* _Your goal_:
Copy the records below line by line and word for word, from the very first line through the line with "For every operator", omitting each picture.

* _Data under study_:

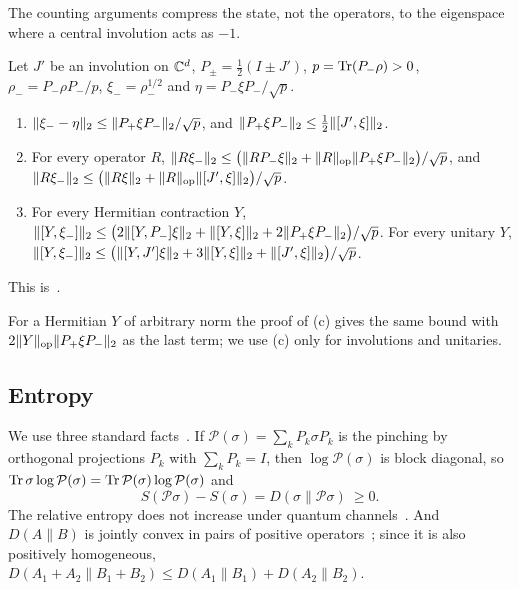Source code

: The counting arguments compress the state, not the operators, to the eigenspace where a central involution acts as
$-1$.

\begin{lemma}\label{lem:sector}
Let $J'$ be an involution on $\C^d$, $P_\pm=\frac12(I\pm J')$, $p=\Tr(P_-\rho)>0$, $\rho_-=P_-\rho P_-/p$,
$\xi_-=\rho_-^{1/2}$ and $\eta=P_-\xi P_-/\sqrt p$.
\begin{enumerate}[label=(\alph*),itemsep=1pt]
\item $\hs{\xi_--\eta}\le\hs{P_+\xi P_-}/\sqrt p$, and $\hs{P_+\xi P_-}\le\frac12\hs{[J',\xi]}$.
\item For every operator $R$, $\hs{R\xi_-}\le\bigl(\hs{RP_-\xi}+\opn R\hs{P_+\xi P_-}\bigr)/\sqrt p$, and
$\hs{R\xi_-}\le\bigl(\hs{R\xi}+\opn R\hs{[J',\xi]}\bigr)/\sqrt p$.
\item For every Hermitian contraction $Y$,
$\hs{[Y,\xi_-]}\le\bigl(2\hs{[Y,P_-]\xi}+\hs{[Y,\xi]}+2\hs{P_+\xi P_-}\bigr)/\sqrt p$. For every unitary $Y$,
$\hs{[Y,\xi_-]}\le\bigl(\hs{[Y,J']\xi}+3\hs{[Y,\xi]}+\hs{[J',\xi]}\bigr)/\sqrt p$.
\end{enumerate}
\end{lemma}

This is~\cite[Lemma~3.10]{DM-game}.

For a Hermitian $Y$ of arbitrary norm the proof of (c) gives the same bound with $2\opn Y\hs{P_+\xi P_-}$ as the last
term; we use (c) only for involutions and unitaries.

\subsection{Entropy}\label{sec:prelim-entropy}

We use three standard facts~\cite[Section~3.7]{DM-game}. If $\mathcal P(\sigma)=\sum_kP_k\sigma P_k$ is the pinching by orthogonal projections
$P_k$ with $\sum_kP_k=I$, then $\log\mathcal P(\sigma)$ is block diagonal, so $\Tr\sigma\log\mathcal P(\sigma)=
\Tr\mathcal P(\sigma)\log\mathcal P(\sigma)$ and
\begin{equation}\label{eq:pinching}
S(\mathcal P\sigma)-S(\sigma)=D(\sigma\|\mathcal P\sigma)\ \ge0 .
\end{equation}
The relative entropy does not increase under quantum channels~\cite{Lin75,Uhl77}. And $D(A\|B)$ is jointly convex in
pairs of positive operators~\cite{Lie73,Lin74}; since it is also positively homogeneous,
$D(A_1+A_2\|B_1+B_2)\le D(A_1\|B_1)+D(A_2\|B_2)$.


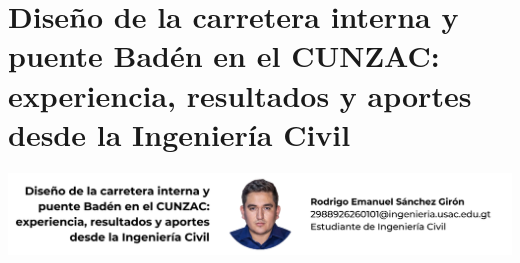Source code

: \documentclass[12pt,spanish,Letterpaper,openany]{book}
\begin{document}
\medskip

\hypertarget{art03}{%
\chapter{Diseño de la carretera interna y puente Badén en el CUNZAC: experiencia, resultados y aportes desde la Ingeniería Civil}\label{art03}}

\begin{center}\includegraphics[width=1\linewidth]{autores/art03} \end{center}
\end{document}
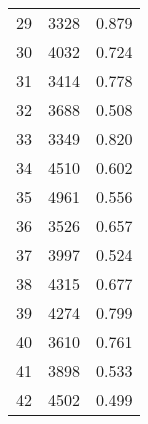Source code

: \documentclass[11pt]{article}
\begin{document}
\begin{tabular}{ |p{3cm}||p{3cm}|p{3cm}|  }
 29      & 3328    & 0.879       \\
 30      & 4032 & 0.724       \\
 31      & 3414   & 0.778        \\
 32      & 3688 & 0.508       \\
 33      & 3349    & 0.820       \\
 34      & 4510    & 0.602       \\
 35      & 4961 & 0.556       \\
 36      & 3526   & 0.657        \\
 37      & 3997 & 0.524       \\
 38      & 4315    & 0.677       \\
 39      & 4274    & 0.799       \\
 40      & 3610 & 0.761       \\
 41      & 3898    & 0.533       \\
 42      & 4502 & 0.499      \\
 \hline
\end{tabular}
\end{document}
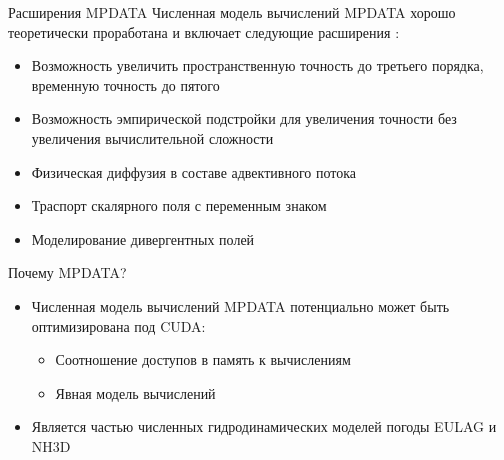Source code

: \begin{frame}{Расширения MPDATA}
Численная модель вычислений MPDATA хорошо теоретически проработана и включает следующие расширения \cite{smolar:mpdata-solver}:
\begin{itemize}
  \item Возможность увеличить пространственную точность до третьего порядка, временную точность до пятого
  \item Возможность эмпирической подстройки для увеличения точности без увеличения вычислительной сложности
  \item Физическая диффузия в составе адвективного потока
  \item Траспорт скалярного поля с переменным знаком
  \item Моделирование дивергентных полей
\end{itemize}
\end{frame}

\begin{frame}{Почему MPDATA?}
\begin{itemize}
\item Численная модель вычислений MPDATA потенциально может быть оптимизирована под CUDA:
\begin{itemize}
  \item Соотношение доступов в память к вычислениям
  \item Явная модель вычислений
\end{itemize}
  \item Является частью численных гидродинамических моделей погоды EULAG и NH3D
\end{itemize}
\end{frame}


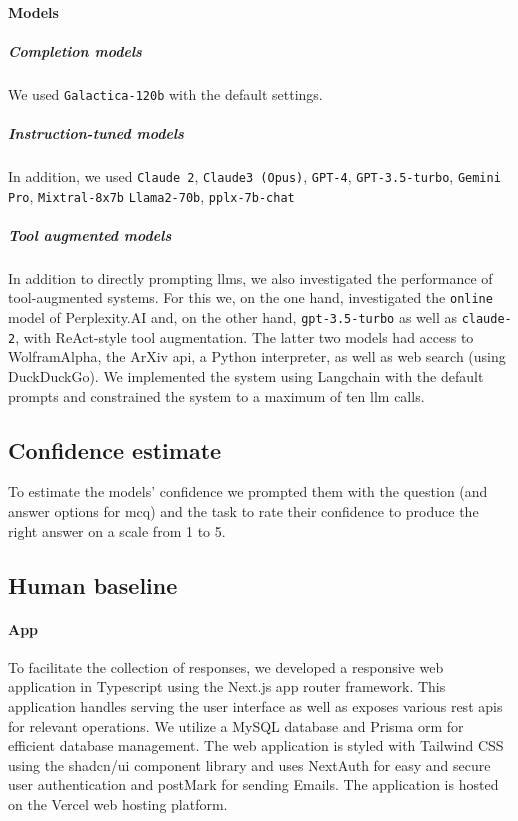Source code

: \documentclass[11pt, oneside]{article}
\begin{document}
\begin{refsection}
\paragraph{Models}
\subparagraph{Completion models}
We used \texttt{Galactica-120b}\autocite{taylor2022galactica} with the default settings.


\subparagraph{Instruction-tuned models} In addition, we used \texttt{Claude 2}, \texttt{Claude3 (Opus)},\autocite{anthropicClaudeModelFamily2024} \texttt{GPT-4},\autocite{openai2024gpt4} \texttt{GPT-3.5-turbo},\autocite{brown2020language}
\texttt{Gemini Pro},\autocite{gemini}
\texttt{Mixtral-8x7b}\autocite{jiang2024mixtral}
\texttt{Llama2-70b},\autocite{touvron2023llama}
\texttt{pplx-7b-chat}

\subparagraph{Tool augmented models}
In addition to directly prompting \glspl{llm}, we also investigated the performance of tool-augmented systems.
For this we, on the one hand, investigated the \texttt{online} model of Perplexity.AI and, on the other hand, \texttt{gpt-3.5-turbo} as well as \texttt{claude-2}, with ReAct-style tool augmentation.\autocite{yao2023react}
The latter two models had access to WolframAlpha, the ArXiv \gls{api}, a Python interpreter, as well as web search (using DuckDuckGo).
We implemented the system using Langchain with the default prompts and constrained the system to a maximum of ten \gls{llm} calls.


\subsection{Confidence estimate}
To estimate the models' confidence we prompted them with the question (and answer options for \gls{mcq}) and the task to rate their confidence to produce the right answer on a scale from 1 to 5. 

\subsection{Human baseline}

\paragraph{App} To facilitate the collection of responses, we developed a responsive web application in Typescript using the Next.js\autocite{nextjs} app router framework.
This application handles serving the user interface as well as exposes various \gls{rest} \glspl{api} for relevant operations.
We utilize a MySQL\autocite{mysql} database and Prisma \gls{orm}\autocite{prisma} for efficient database management.
The web application is styled with Tailwind CSS\autocite{tailwindcss} using the shadcn/ui component library and uses NextAuth\autocite{nextauth} for easy and secure user authentication and postMark for sending Emails.
The application is hosted on the Vercel web hosting platform.


\end{refsection}
\end{document}
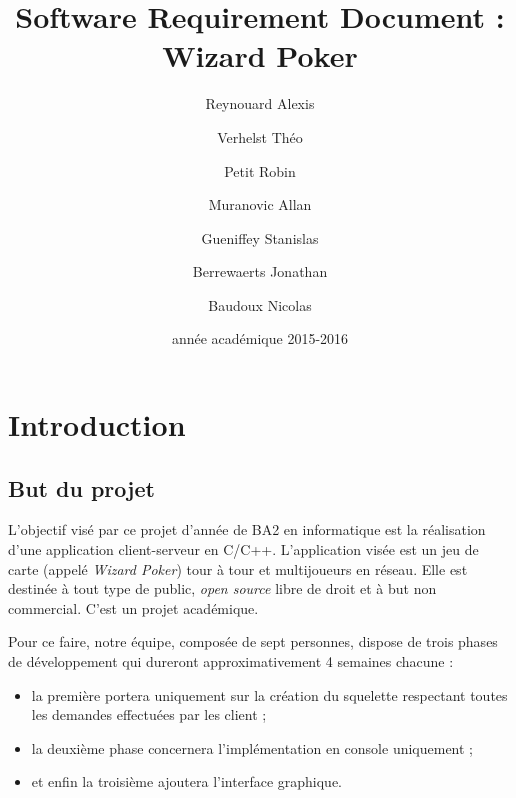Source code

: \documentclass{article}
\title{Software Requirement Document : Wizard Poker}
\author{Reynouard Alexis \and Verhelst Théo \and Petit Robin \and Muranovic Allan \and Gueniffey Stanislas \and Berrewaerts Jonathan \and Baudoux Nicolas}
\date{année académique 2015-2016}
\begin{document}
\maketitle
\tableofcontents
\newpage
{}

\section{Introduction}
    \subsection{But du projet}
        L'objectif visé par ce projet d'année de BA2 en informatique est la réalisation d'une application client-serveur en C/C++. L'application visée est
        un jeu de carte (appelé \textit{Wizard Poker}) tour à tour et multijoueurs en réseau. Elle est destinée à tout type de public, \textit{open source}
        libre de droit et à but non commercial. C'est un projet académique.  %

        Pour ce faire, notre équipe, composée de sept personnes, dispose de trois phases de développement qui dureront approximativement 4 semaines chacune :
        \begin{itemize}
            \item la première portera uniquement sur la création du squelette respectant toutes les demandes effectuées par les client ;
            \item la deuxième phase concernera l'implémentation en console uniquement ;
            \item et enfin la troisième ajoutera l'interface graphique.
        \end{itemize}
\end{document}
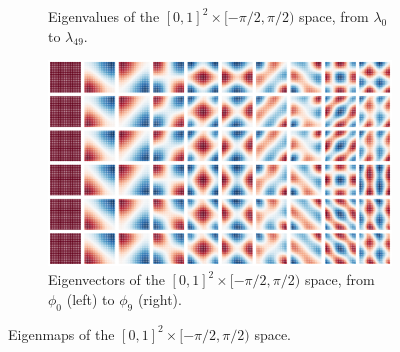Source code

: \documentclass{article}
\begin{document}
\begin{figure}[h!]
    \centering
    \begin{subfigure}[b]{0.9\textwidth}
        \centering
        \caption{Eigenvalues of the $[0,1]^2 \times [-\pi/2, \pi/2)$ space, from $\lambda_0$ to $\lambda_{49}$.}
    \end{subfigure}
    \hfill
    \begin{subfigure}[b]{\textwidth}
        \centering
        \includegraphics[width=\textwidth]{Images/se2_eigenvecs.png}
        \caption{Eigenvectors of the $[0,1]^2 \times [-\pi/2, \pi/2)$ space, from $\phi_0$ (left) to $\phi_9$ (right).}
    \end{subfigure}
    \caption{Eigenmaps of the $[0,1]^2 \times [-\pi/2, \pi/2)$ space.}
    \label{fig:se2_eigenmaps}
\end{figure}
\end{document}
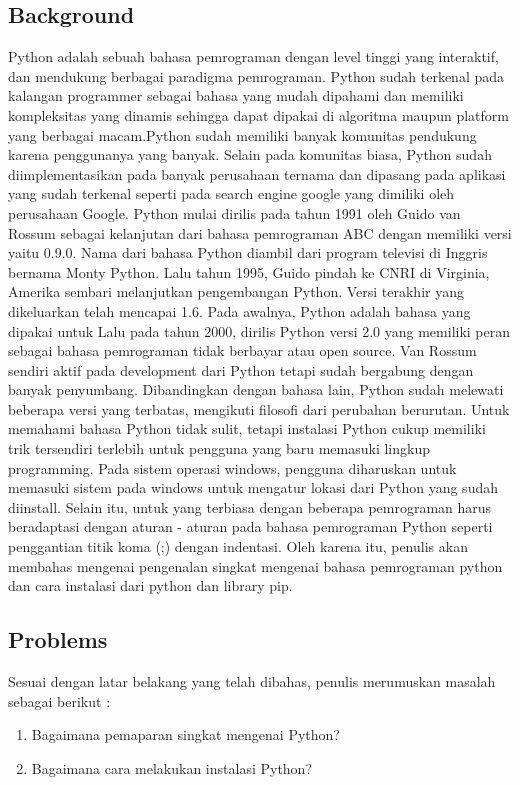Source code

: \subsection{Background}
Python adalah sebuah bahasa pemrograman dengan level tinggi yang interaktif, dan mendukung berbagai paradigma pemrograman. Python sudah terkenal pada kalangan programmer sebagai bahasa yang mudah dipahami dan memiliki kompleksitas yang dinamis sehingga dapat dipakai di algoritma maupun platform yang berbagai macam.Python sudah memiliki banyak komunitas pendukung karena penggunanya yang banyak. Selain pada komunitas biasa, Python sudah diimplementasikan pada banyak perusahaan ternama dan dipasang pada aplikasi yang sudah terkenal seperti pada search engine google yang dimiliki oleh perusahaan Google. 
\linebreak
\linebreak
Python mulai dirilis pada tahun 1991 oleh Guido van Rossum sebagai kelanjutan dari bahasa pemrograman ABC dengan memiliki versi yaitu 0.9.0. Nama dari bahasa Python diambil dari program televisi di Inggris bernama Monty Python. Lalu tahun 1995, Guido pindah ke CNRI di Virginia, Amerika sembari melanjutkan pengembangan Python. Versi terakhir yang dikeluarkan telah mencapai 1.6. Pada awalnya, Python adalah bahasa yang dipakai untuk  Lalu pada tahun 2000, dirilis Python versi 2.0 yang memiliki peran sebagai bahasa pemrograman tidak berbayar atau open source. Van Rossum sendiri aktif pada development dari Python tetapi sudah bergabung dengan banyak penyumbang. Dibandingkan dengan bahasa lain, Python sudah melewati beberapa versi yang terbatas, mengikuti filosofi dari perubahan berurutan. 
\linebreak
\linebreak
Untuk memahami bahasa Python tidak sulit, tetapi instalasi Python cukup memiliki trik tersendiri terlebih untuk pengguna yang baru memasuki lingkup programming. Pada sistem operasi windows, pengguna diharuskan untuk memasuki sistem pada windows untuk mengatur lokasi dari Python yang sudah diinstall. Selain itu, untuk yang terbiasa dengan beberapa pemrograman harus beradaptasi dengan aturan - aturan pada bahasa pemrograman Python seperti penggantian titik koma (;) dengan indentasi. Oleh karena itu, penulis akan membahas mengenai pengenalan singkat mengenai bahasa pemrograman python dan cara instalasi dari python dan library pip.

\subsection{Problems}
Sesuai dengan latar belakang yang telah dibahas, penulis merumuskan masalah sebagai berikut : 
\begin{enumerate}	
	\item Bagaimana pemaparan singkat mengenai Python?
	\item Bagaimana cara melakukan instalasi Python?
\end{enumerate}

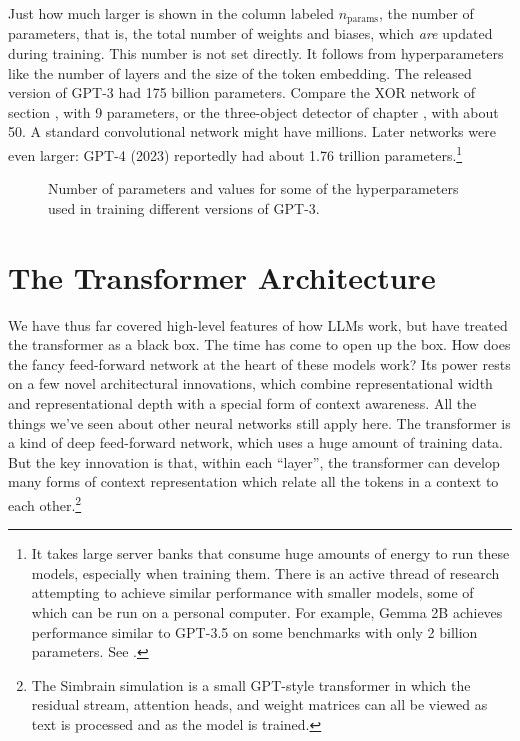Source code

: Just how much larger is shown in the column labeled $n_\text{params}$, the
number of parameters, that is, the total number of weights and biases, which
\emph{are} updated during training. This number is not set directly. It follows
from hyperparameters like the number of layers and the size of the token
embedding. The released version of GPT-3 had 175 billion parameters. Compare
the XOR network of section , with 9 parameters, or the
three-object detector of chapter , with about 50. A standard
convolutional network might have millions. Later networks were even larger:
GPT-4 (2023) reportedly had about 1.76 trillion parameters.\footnote{It takes large server banks that consume huge
amounts of energy to run these models, especially when training them. There is an active thread of research
attempting to achieve similar performance with smaller models, some of which
can be run on a  personal computer. For example, Gemma 2B achieves performance
similar to GPT-3.5 on some benchmarks with only 2 billion parameters. See
.}

\begin{figure}[ht]
\centering
{}
\caption[From \cite{brown2020language}.]{Number of parameters and
values for some of the hyperparameters used in training different versions of
GPT-3.
}
\label{gptParams}
\end{figure}


\section{The Transformer Architecture}\label{transformers}


 
We have thus far covered high-level features of how LLMs work, but have treated
the transformer as a black box. The time has come to open up the box. How does
the fancy feed-forward network at the heart of these models work? Its power
rests on a few novel architectural innovations, which combine representational
width and representational depth with a special form of context awareness. All
the things we've seen about other neural networks still apply here. The
transformer is a kind of deep feed-forward network, which uses a huge amount of
training data. But the key innovation is that, within each ``layer'', the
transformer can develop many forms of context representation which relate all
the tokens in a context to each other.\footnote{The Simbrain simulation  is a small GPT-style transformer in which the residual stream, attention heads, and weight matrices can all be viewed as text is processed and as the model is trained.}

* _Solution to the problem_:
Source code

: The counting arguments compress the state, not the operators, to the eigenspace where a central involution acts as
$-1$.

\begin{lemma}\label{lem:sector}
Let $J'$ be an involution on $\C^d$, $P_\pm=\frac12(I\pm J')$, $p=\Tr(P_-\rho)>0$, $\rho_-=P_-\rho P_-/p$,
$\xi_-=\rho_-^{1/2}$ and $\eta=P_-\xi P_-/\sqrt p$.
\begin{enumerate}[label=(\alph*),itemsep=1pt]
\item $\hs{\xi_--\eta}\le\hs{P_+\xi P_-}/\sqrt p$, and $\hs{P_+\xi P_-}\le\frac12\hs{[J',\xi]}$.
\item For every operator $R$, $\hs{R\xi_-}\le\bigl(\hs{RP_-\xi}+\opn R\hs{P_+\xi P_-}\bigr)/\sqrt p$, and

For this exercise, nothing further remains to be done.